Let's now delve into why Peabody looks like an attractive long-term investment.
Coal Demand Remains Strong
Coal is part of the American pastime and it will remain a valuable part of America's energy future. The U.S. Energy Information Association reports that 21% of U.S. energy consumption in 2010 was from coal. Coal reserves in the United States are estimated at 200 years and nearly 93% of coal usage is used to fuel electricity power. The costs of turning coal into electricity also remain cheaper than natural gas and coal prices have historically remained stable.
There remain environmental concerns about burning coal, the emissions that are produced and landscape destruction. Yet, the United States has spent over $90 billion investing in clean coal technologies. Technologies that now exist make it possible to take out 98% of sulfur dioxide generated and 90% of mercury emitted when coal is burned. Using coal to produce energy over time has become cleaner and more environmentally friendly.

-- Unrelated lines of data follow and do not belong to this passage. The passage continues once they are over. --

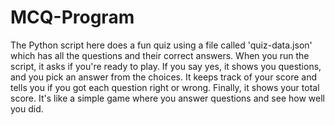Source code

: # MCQ-Program

The Python script here does a fun quiz using a file called 'quiz-data.json' which has all the questions and their correct answers. When you run the script, it asks if you're ready to play. If you say yes, it shows you questions, and you pick an answer from the choices. It keeps track of your score and tells you if you got each question right or wrong. Finally, it shows your total score. It's like a simple game where you answer questions and see how well you did. 

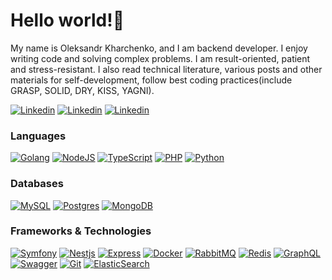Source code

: <h1>Hello world!👋</h1>
<p>
My name is Oleksandr Kharchenko, and I am backend developer. I enjoy writing code and solving complex problems. I am result-oriented, patient and stress-resistant. I also read technical literature, various posts and other materials for self-development, follow best coding practices(include GRASP, SOLID, DRY, KISS, YAGNI).
  
[![Linkedin](https://img.shields.io/badge/LinkedIn-black?style=for-the-badge&logo=linkedin&logoColor=blue)](https://www.linkedin.com/in/jarviis101/)
[![Linkedin](https://img.shields.io/badge/Email-black?style=for-the-badge&logo=gmail&logoColor=blue)](mailto:jarviis101@gmail.com)
[![Linkedin](https://img.shields.io/badge/Telegram-black?style=for-the-badge&logo=telegram&logoColor=blue)](https://t.me/jarv11s101)
</p>

### Languages
[![Golang](https://img.shields.io/badge/golang-black?style=for-the-badge&logo=go)](https://go.dev/)
[![NodeJS](https://img.shields.io/badge/Node.js-black?style=for-the-badge&logo=node.js)](https://nodejs.org/en)
[![TypeScript](https://img.shields.io/badge/typescript-black?style=for-the-badge&logo=typescript)](https://www.typescriptlang.org/)
[![PHP](https://img.shields.io/badge/php-black?style=for-the-badge&logo=php)](https://www.php.net/)
[![Python](https://img.shields.io/badge/python-black?style=for-the-badge&logo=python)](https://www.python.org/)

### Databases
[![MySQL](https://img.shields.io/badge/mysql-black?style=for-the-badge&logo=mysql)](https://www.mysql.com/)
[![Postgres](https://img.shields.io/badge/postgresql-black?style=for-the-badge&logo=postgresql)](https://www.postgresql.org/)
[![MongoDB](https://img.shields.io/badge/mongodb-black?style=for-the-badge&logo=mongodb)](https://www.mongodb.com/)

### Frameworks & Technologies
[![Symfony](https://img.shields.io/badge/symfony-black?style=for-the-badge&logo=symfony)](https://symfony.com/)
[![Nestjs](https://img.shields.io/badge/nestjs-black?style=for-the-badge&logo=nestjs&logoColor=red)](https://nestjs.com/)
[![Express](https://img.shields.io/badge/express-black?style=for-the-badge&logo=express)](https://expressjs.com/)
[![Docker](https://img.shields.io/badge/docker-black?style=for-the-badge&logo=docker)](https://www.docker.com/)
[![RabbitMQ](https://img.shields.io/badge/rabbitmq-black?style=for-the-badge&logo=rabbitmq)](https://www.rabbitmq.com/)
[![Redis](https://img.shields.io/badge/redis-black?style=for-the-badge&logo=redis)](https://redis.io/)
[![GraphQL](https://img.shields.io/badge/graphql-black?style=for-the-badge&logo=graphql)](https://graphql.org/)
[![Swagger](https://img.shields.io/badge/swagger-black?style=for-the-badge&logo=swagger)](https://swagger.io/)
[![Git](https://img.shields.io/badge/git-black?style=for-the-badge&logo=git)](https://git-scm.com/)
[![ElasticSearch](https://img.shields.io/badge/elasticsearch-black?style=for-the-badge&logo=elasticsearch)](https://www.elastic.co/)

<!--
**jarviis101/jarviis101** is a ✨ _special_ ✨ repository because its `README.md` (this file) appears on your GitHub profile.

Here are some ideas to get you started:

- 🔭 I’m currently working on ...
- 🌱 I’m currently learning ...
- 👯 I’m looking to collaborate on ...
- 🤔 I’m looking for help with ...
- 💬 Ask me about ...
- 📫 How to reach me: ...
- 😄 Pronouns: ...
- ⚡ Fun fact: ...
-->
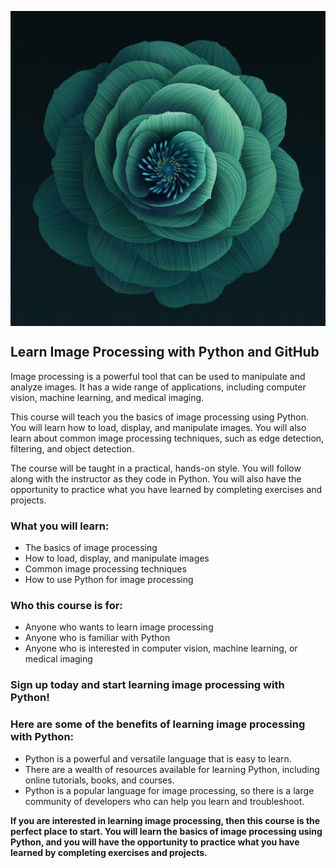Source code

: <a href="https://www.youtube.com/@Artficial_Intelligence_Age"><img src="img\PAR.jpg" align="center"></a>
## **Learn Image Processing with Python and GitHub**

Image processing is a powerful tool that can be used to manipulate and analyze images. It has a wide range of applications, including computer vision, machine learning, and medical imaging.

This course will teach you the basics of image processing using Python. You will learn how to load, display, and manipulate images. You will also learn about common image processing techniques, such as edge detection, filtering, and object detection.

The course will be taught in a practical, hands-on style. You will follow along with the instructor as they code in Python. You will also have the opportunity to practice what you have learned by completing exercises and projects.

### **What you will learn:**

* The basics of image processing
* How to load, display, and manipulate images
* Common image processing techniques
* How to use Python for image processing

### **Who this course is for:**

* Anyone who wants to learn image processing
* Anyone who is familiar with Python
* Anyone who is interested in computer vision, machine learning, or medical imaging

### **Sign up today and start learning image processing with Python!**

### **Here are some of the benefits of learning image processing with Python:**

* Python is a powerful and versatile language that is easy to learn.
* There are a wealth of resources available for learning Python, including online tutorials, books, and courses.
* Python is a popular language for image processing, so there is a large community of developers who can help you learn and troubleshoot.

**If you are interested in learning image processing, then this course is the perfect place to start. You will learn the basics of image processing using Python, and you will have the opportunity to practice what you have learned by completing exercises and projects.**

Internationally, coal demand will continue to increase with much of the demand coming from Asia. China continues to grow and India's thermal coal imports are up 33% in the past year. Demand from other Pacific rimmed nations is expected to grow 75% in the next five years. Additionally, more than 770 gigawatts, roughly 2.5 billion tons of coal, of power plants are planned or under construction with much of that growth coming from Asia.
While demand is rising in Asia, supply remains tight. Weather, in particular harsh rains, have diminished supplies in four continents over the past year. Analysts also expect Asia-Australia demand will continue to grow over the next 5 years and will make up 80% of the world's seaborne supply demand. The fact remains that coal production must catch up to meet future coal demand.
Why Peabody Will Benefit
Peabody is the world's largest private coal company and their international exposure has positioned themselves to benefit from increased Asian demand. The company has 28 operations in the United States and Australia and their operations in Australia allow them to sell tons of coal directly to emerging economies. In 2011, the company is targeting a 15% increase in Australian exports.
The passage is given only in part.